■ TASK OBJECTIVE
Keep each entry exactly as written when you repeat it, and skip the images.

■ SUPPLIED DATA

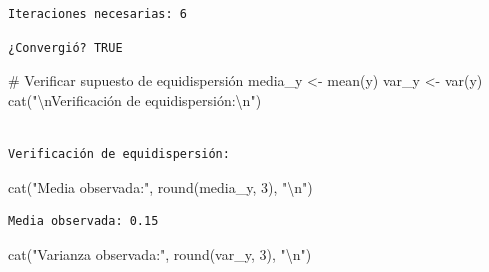 \documentclass[
  letterpaper,
  DIV=11,
  numbers=noendperiod]{scrreprt}
\newenvironment{Shaded}{\begin{snugshade}}{\end{snugshade}}
\newcommand{\CommentTok}[1]{\textcolor[rgb]{0.37,0.37,0.37}{#1}}
\newcommand{\DecValTok}[1]{\textcolor[rgb]{0.68,0.00,0.00}{#1}}
\newcommand{\FunctionTok}[1]{\textcolor[rgb]{0.28,0.35,0.67}{#1}}
\newcommand{\NormalTok}[1]{\textcolor[rgb]{0.00,0.23,0.31}{#1}}
\newcommand{\OtherTok}[1]{\textcolor[rgb]{0.00,0.23,0.31}{#1}}
\newcommand{\SpecialCharTok}[1]{\textcolor[rgb]{0.37,0.37,0.37}{#1}}
\newcommand{\StringTok}[1]{\textcolor[rgb]{0.13,0.47,0.30}{#1}}
\begin{document}
\begin{tcolorbox}
\begin{verbatim}
Iteraciones necesarias: 6 
\end{verbatim}

\begin{Shaded}
\end{Shaded}

\begin{verbatim}
¿Convergió? TRUE 
\end{verbatim}

\begin{Shaded}
\begin{Highlighting}[]
\CommentTok{\# Verificar supuesto de equidispersión}
\NormalTok{media\_y }\OtherTok{\textless{}{-}} \FunctionTok{mean}\NormalTok{(y)}
\NormalTok{var\_y }\OtherTok{\textless{}{-}} \FunctionTok{var}\NormalTok{(y)}
\FunctionTok{cat}\NormalTok{(}\StringTok{"}\SpecialCharTok{\textbackslash{}n}\StringTok{Verificación de equidispersión:}\SpecialCharTok{\textbackslash{}n}\StringTok{"}\NormalTok{)}
\end{Highlighting}
\end{Shaded}

\begin{verbatim}

Verificación de equidispersión:
\end{verbatim}

\begin{Shaded}
\begin{Highlighting}[]
\FunctionTok{cat}\NormalTok{(}\StringTok{"Media observada:"}\NormalTok{, }\FunctionTok{round}\NormalTok{(media\_y, }\DecValTok{3}\NormalTok{), }\StringTok{"}\SpecialCharTok{\textbackslash{}n}\StringTok{"}\NormalTok{)}
\end{Highlighting}
\end{Shaded}

\begin{verbatim}
Media observada: 0.15 
\end{verbatim}

\begin{Shaded}
\begin{Highlighting}[]
\FunctionTok{cat}\NormalTok{(}\StringTok{"Varianza observada:"}\NormalTok{, }\FunctionTok{round}\NormalTok{(var\_y, }\DecValTok{3}\NormalTok{), }\StringTok{"}\SpecialCharTok{\textbackslash{}n}\StringTok{"}\NormalTok{)}
\end{Highlighting}
\end{Shaded}


\end{tcolorbox}
\end{document}
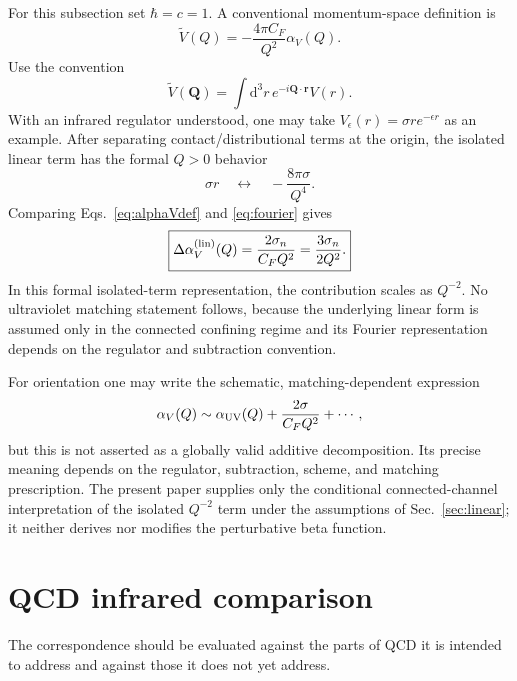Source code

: \documentclass[10pt]{article}
\newcommand{\dd}{\mathrm{d}}
\begin{document}
For this subsection set $\hbar=c=1$.  A conventional momentum-space definition is
\begin{equation}
\widetilde V(Q)=-\frac{4\pi C_F}{Q^2}\alpha_V(Q).
\label{eq:alphaVdef}
\end{equation}
Use the convention
\begin{equation}
\widetilde V(\bm Q)=\int \dd^3r\,e^{-i\bm Q\cdot\bm r}V(r).
\label{eq:fourierConvention}
\end{equation}
With an infrared regulator understood, one may take $V_\epsilon(r)=\sigma r e^{-\epsilon r}$ as an example. After separating contact/distributional terms at the origin, the isolated linear term has the formal $Q>0$ behavior
\begin{equation}
\sigma r\quad\longleftrightarrow\quad -\frac{8\pi\sigma}{Q^4}.
\label{eq:fourier}
\end{equation}
Comparing Eqs.~\eqref{eq:alphaVdef} and \eqref{eq:fourier} gives
\begin{equation}
\boxed{
\Delta\alpha_V^{(\rm lin)}(Q)
=\frac{2\sigma_n}{C_FQ^2}
=\frac{3\sigma_n}{2Q^2}.
}
\label{eq:alphaV}
\end{equation}
In this formal isolated-term representation, the contribution scales as $Q^{-2}$. No ultraviolet matching statement follows, because the underlying linear form is assumed only in the connected confining regime and its Fourier representation depends on the regulator and subtraction convention.

For orientation one may write the schematic, matching-dependent expression
\begin{equation}
\alpha_V(Q)\sim\alpha_{\rm UV}(Q)+\frac{2\sigma}{C_FQ^2}+\cdots,
\label{eq:targetdecomp}
\end{equation}
but this is not asserted as a globally valid additive decomposition. Its precise meaning depends on the regulator, subtraction, scheme, and matching prescription. The present paper supplies only the conditional connected-channel interpretation of the isolated $Q^{-2}$ term under the assumptions of Sec.~\ref{sec:linear}; it neither derives nor modifies the perturbative beta function.

\section{QCD infrared comparison}
\label{sec:comparison}

The correspondence should be evaluated against the parts of QCD it is intended to address and against those it does not yet address.
\end{document}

■ WRITTEN RESPONSE
 \documentclass[
  letterpaper,
  DIV=11,
  numbers=noendperiod]{scrreprt}
\newenvironment{Shaded}{\begin{snugshade}}{\end{snugshade}}
\newcommand{\CommentTok}[1]{\textcolor[rgb]{0.37,0.37,0.37}{#1}}
\newcommand{\DecValTok}[1]{\textcolor[rgb]{0.68,0.00,0.00}{#1}}
\newcommand{\FunctionTok}[1]{\textcolor[rgb]{0.28,0.35,0.67}{#1}}
\newcommand{\NormalTok}[1]{\textcolor[rgb]{0.00,0.23,0.31}{#1}}
\newcommand{\OtherTok}[1]{\textcolor[rgb]{0.00,0.23,0.31}{#1}}
\newcommand{\SpecialCharTok}[1]{\textcolor[rgb]{0.37,0.37,0.37}{#1}}
\newcommand{\StringTok}[1]{\textcolor[rgb]{0.13,0.47,0.30}{#1}}
\begin{document}
\begin{tcolorbox}
\begin{verbatim}
Iteraciones necesarias: 6 
\end{verbatim}

\begin{Shaded}
\end{Shaded}

\begin{verbatim}
¿Convergió? TRUE 
\end{verbatim}

\begin{Shaded}
\begin{Highlighting}[]
\CommentTok{\# Verificar supuesto de equidispersión}
\NormalTok{media\_y }\OtherTok{\textless{}{-}} \FunctionTok{mean}\NormalTok{(y)}
\NormalTok{var\_y }\OtherTok{\textless{}{-}} \FunctionTok{var}\NormalTok{(y)}
\FunctionTok{cat}\NormalTok{(}\StringTok{"}\SpecialCharTok{\textbackslash{}n}\StringTok{Verificación de equidispersión:}\SpecialCharTok{\textbackslash{}n}\StringTok{"}\NormalTok{)}
\end{Highlighting}
\end{Shaded}

\begin{verbatim}

Verificación de equidispersión:
\end{verbatim}

\begin{Shaded}
\begin{Highlighting}[]
\FunctionTok{cat}\NormalTok{(}\StringTok{"Media observada:"}\NormalTok{, }\FunctionTok{round}\NormalTok{(media\_y, }\DecValTok{3}\NormalTok{), }\StringTok{"}\SpecialCharTok{\textbackslash{}n}\StringTok{"}\NormalTok{)}
\end{Highlighting}
\end{Shaded}

\begin{verbatim}
Media observada: 0.15 
\end{verbatim}

\begin{Shaded}
\begin{Highlighting}[]
\FunctionTok{cat}\NormalTok{(}\StringTok{"Varianza observada:"}\NormalTok{, }\FunctionTok{round}\NormalTok{(var\_y, }\DecValTok{3}\NormalTok{), }\StringTok{"}\SpecialCharTok{\textbackslash{}n}\StringTok{"}\NormalTok{)}
\end{Highlighting}
\end{Shaded}


\end{tcolorbox}
\end{document}
Source code

: \documentclass[10pt]{article}
\newcommand{\dd}{\mathrm{d}}
\begin{document}
For this subsection set $\hbar=c=1$.  A conventional momentum-space definition is
\begin{equation}
\widetilde V(Q)=-\frac{4\pi C_F}{Q^2}\alpha_V(Q).
\label{eq:alphaVdef}
\end{equation}
Use the convention
\begin{equation}
\widetilde V(\bm Q)=\int \dd^3r\,e^{-i\bm Q\cdot\bm r}V(r).
\label{eq:fourierConvention}
\end{equation}
With an infrared regulator understood, one may take $V_\epsilon(r)=\sigma r e^{-\epsilon r}$ as an example. After separating contact/distributional terms at the origin, the isolated linear term has the formal $Q>0$ behavior
\begin{equation}
\sigma r\quad\longleftrightarrow\quad -\frac{8\pi\sigma}{Q^4}.
\label{eq:fourier}
\end{equation}
Comparing Eqs.~\eqref{eq:alphaVdef} and \eqref{eq:fourier} gives
\begin{equation}
\boxed{
\Delta\alpha_V^{(\rm lin)}(Q)
=\frac{2\sigma_n}{C_FQ^2}
=\frac{3\sigma_n}{2Q^2}.
}
\label{eq:alphaV}
\end{equation}
In this formal isolated-term representation, the contribution scales as $Q^{-2}$. No ultraviolet matching statement follows, because the underlying linear form is assumed only in the connected confining regime and its Fourier representation depends on the regulator and subtraction convention.

For orientation one may write the schematic, matching-dependent expression
\begin{equation}
\alpha_V(Q)\sim\alpha_{\rm UV}(Q)+\frac{2\sigma}{C_FQ^2}+\cdots,
\label{eq:targetdecomp}
\end{equation}
but this is not asserted as a globally valid additive decomposition. Its precise meaning depends on the regulator, subtraction, scheme, and matching prescription. The present paper supplies only the conditional connected-channel interpretation of the isolated $Q^{-2}$ term under the assumptions of Sec.~\ref{sec:linear}; it neither derives nor modifies the perturbative beta function.

\section{QCD infrared comparison}
\label{sec:comparison}

The correspondence should be evaluated against the parts of QCD it is intended to address and against those it does not yet address.
\end{document}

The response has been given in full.